"Oh, yes, very easily; travel all night, and you'll be there in the morning. S'pose you're going, with everybody else, to see the woman executed, eh? Lord bless me! what's the matter with her?" said the man, in dismay, as Christie, with a loud, indescribable cry, hid her face in her hands.

"Nothing! nothing!" said Willard, and with a face perfectly colorless. "What time—at what hour, I mean, does this execution take place?"

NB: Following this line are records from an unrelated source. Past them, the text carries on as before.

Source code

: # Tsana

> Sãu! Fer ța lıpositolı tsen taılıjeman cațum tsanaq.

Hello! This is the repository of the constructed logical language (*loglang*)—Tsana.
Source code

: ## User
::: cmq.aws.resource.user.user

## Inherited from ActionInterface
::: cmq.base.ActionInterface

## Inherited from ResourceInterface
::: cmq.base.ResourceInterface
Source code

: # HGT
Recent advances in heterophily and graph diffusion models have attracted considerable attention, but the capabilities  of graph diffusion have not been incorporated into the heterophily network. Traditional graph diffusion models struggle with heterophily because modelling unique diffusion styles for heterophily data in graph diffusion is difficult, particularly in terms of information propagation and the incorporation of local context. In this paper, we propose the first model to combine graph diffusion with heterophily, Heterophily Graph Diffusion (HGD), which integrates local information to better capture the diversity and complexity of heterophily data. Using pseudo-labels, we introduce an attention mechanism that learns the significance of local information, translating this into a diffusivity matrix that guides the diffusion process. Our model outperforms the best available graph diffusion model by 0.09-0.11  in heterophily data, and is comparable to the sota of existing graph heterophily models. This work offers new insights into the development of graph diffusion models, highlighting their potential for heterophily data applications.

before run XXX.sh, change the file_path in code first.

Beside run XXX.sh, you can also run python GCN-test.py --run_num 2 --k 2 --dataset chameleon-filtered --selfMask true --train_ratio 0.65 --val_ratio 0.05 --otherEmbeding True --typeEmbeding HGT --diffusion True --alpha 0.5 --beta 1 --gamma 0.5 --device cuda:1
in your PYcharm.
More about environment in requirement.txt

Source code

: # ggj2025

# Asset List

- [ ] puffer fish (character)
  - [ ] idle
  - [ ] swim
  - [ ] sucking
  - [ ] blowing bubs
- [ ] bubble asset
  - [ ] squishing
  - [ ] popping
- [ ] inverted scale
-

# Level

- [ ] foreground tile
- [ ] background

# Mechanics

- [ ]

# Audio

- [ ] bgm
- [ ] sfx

"Nine in the morning; has to be early on account of the mob. Nobody ever heard tell of such a mass of people as will be there. Most as many as at the Day of Judgment."

"Can you not start right away?"

"No, couldn't before an hour."

"Is there any other conveyance to be hired near?"

"No, there ain't," said the man, shortly; "everybody wants their own to take themselves there. If it's to see her hung you want, you'll be plenty time when I start."

There was no help for it; and Willard and his equally impatient companions were obliged to wait almost two hours before the farmer was ready to start. Then he and his wife mounted on the front seat, and Willard and Christie sat behind, and throwing her arms around his neck, Christie bade Uncle Reuben a last farewell.

"Good-by, little Christie!" he said, sorrowfully, "Good-by, and Heaven bless thee. I will come to see thee some day soon."

And then good Uncle Reuben entered his donkey-cart, and turned his sad face toward the lonesome forest cottage, doubly lonesome now. And Christie, shrinking closer to Willard, laid her tired head on his arm, too weary and exhausted even to weep for the friend she had left.